It’s not worth it anymore

For a long time, I’ve banged the drum for the notion that the only hope for the South will be when everyone for whom segregation is living memory is dead and gone – and quite possibly their kids too (and yes, I know this means me).  The counter-argument has always been that you need that living memory – you need the people who remember what it meant to have separate drinking fountains, the people for whom To Kill A Mockingbird rings dangerously true, the people who can say with authority “no, I know this sounds absurd but it really happened.”

The problem is, having living testimony isn’t worth it anymore. Having people around who want to go back? That’s a much greater impact now.  And it’s spreading, especially now that they’ve discovered an “immigration crisis” to allow them to try to legally crap on brown people and “assaults on freedom of religion” to let them lash back at gay Americans, or even ordinary women who might want preventive care without mortgaging the house to pay for it.  And now that you can show The Other a great big middle finger with the simple expedient of eating the right fast food – has there ever been a more perfectly Teatard demonstration? Ever? – I’m more convinced than ever that the whole alternate reality occupied by the Old Ones is going to be a problem going forward.
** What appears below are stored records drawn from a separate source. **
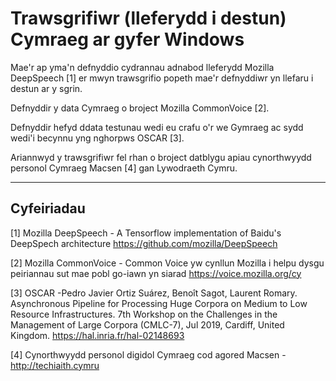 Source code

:# Trawsgrifiwr (lleferydd i destun) Cymraeg ar gyfer Windows

Mae'r ap yma'n defnyddio cydrannau adnabod lleferydd Mozilla DeepSpeech [1] er mwyn 
trawsgrifio popeth mae'r defnyddiwr yn llefaru i destun ar y sgrin. 

Defnyddir y data Cymraeg o broject Mozilla CommonVoice [2].

Defnyddir hefyd ddata testunau wedi eu crafu o'r we Gymraeg ac sydd wedi'i becynnu
yng nghorpws OSCAR [3]. 

Ariannwyd y trawsgrifiwr fel rhan o broject datblygu apiau cynorthwyydd personol 
Cymraeg Macsen [4] gan Lywodraeth Cymru. 


---

## Cyfeiriadau

[1] Mozilla DeepSpeech - A Tensorflow implementation of Baidu's DeepSpech architecture
https://github.com/mozilla/DeepSpeech

[2] Mozilla CommonVoice - Common Voice yw cynllun Mozilla i helpu dysgu peiriannau sut mae pobl go-iawn yn siarad
https://voice.mozilla.org/cy

[3] OSCAR -Pedro Javier Ortiz Suárez, Benoît Sagot, Laurent Romary. Asynchronous Pipeline for Processing Huge Corpora on Medium to Low Resource Infrastructures. 7th Workshop on the Challenges in the Management of Large Corpora (CMLC-7), Jul 2019, Cardiff, United Kingdom. https://hal.inria.fr/hal-02148693

[4] Cynorthwyydd personol digidol Cymraeg cod agored Macsen - http://techiaith.cymru
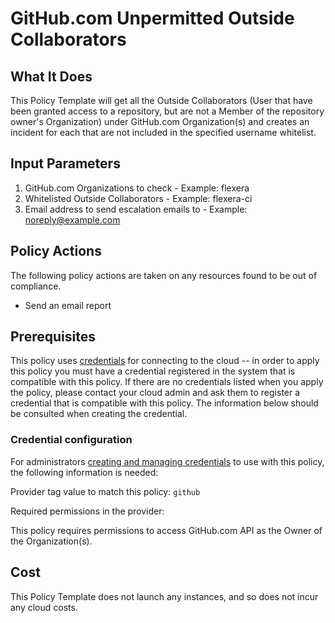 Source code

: # GitHub.com Unpermitted Outside Collaborators

## What It Does

This Policy Template will get all the Outside Collaborators (User that have been granted access to a repository, but are not a Member of the repository owner's Organization) under GitHub.com Organization(s) and creates an incident for each that are not included in the specified username whitelist.

## Input Parameters

1. GitHub.com Organizations to check - Example: flexera
1. Whitelisted Outside Collaborators - Example: flexera-ci
1. Email address to send escalation emails to - Example: noreply@example.com

## Policy Actions

The following policy actions are taken on any resources found to be out of compliance.

- Send an email report

## Prerequisites

This policy uses [credentials](https://docs.flexera.com/flexera/EN/Automation/ManagingCredentialsExternal.htm)
for connecting to the cloud -- in order to apply this policy you must have a credential registered in the system that is compatible with this policy. If there are no
credentials listed when you apply the policy, please contact your cloud admin and ask them to register a credential that is compatible with this policy. The information below should be consulted when creating the credential.

### Credential configuration

For administrators [creating and managing credentials](https://docs.flexera.com/flexera/EN/Automation/ManagingCredentialsExternal.htm) to use with this policy, the following information is needed:

Provider tag value to match this policy: `github`

Required permissions in the provider:

This policy requires permissions to access GitHub.com API as the Owner of the Organization(s).

## Cost

This Policy Template does not launch any instances, and so does not incur any cloud costs.
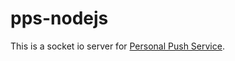 # pps-nodejs
This is a socket io server for [Personal Push Service](http://pps.zapto.org:50080/index.php/login).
And that’s why it’s not worth it.  If nobody who remembers segregation (and wants to go back) is still around, that living memory isn’t going to be all that necessary anyway.  And right now, the Old Ones form far too much of the rank-and-file of the army of delusionals who want things back “the way they used to be” – even if much of it is a figment of the popular imagination.

History and memory are important, but we’ve gotten to the point where the juice ain’t worth the squeeze.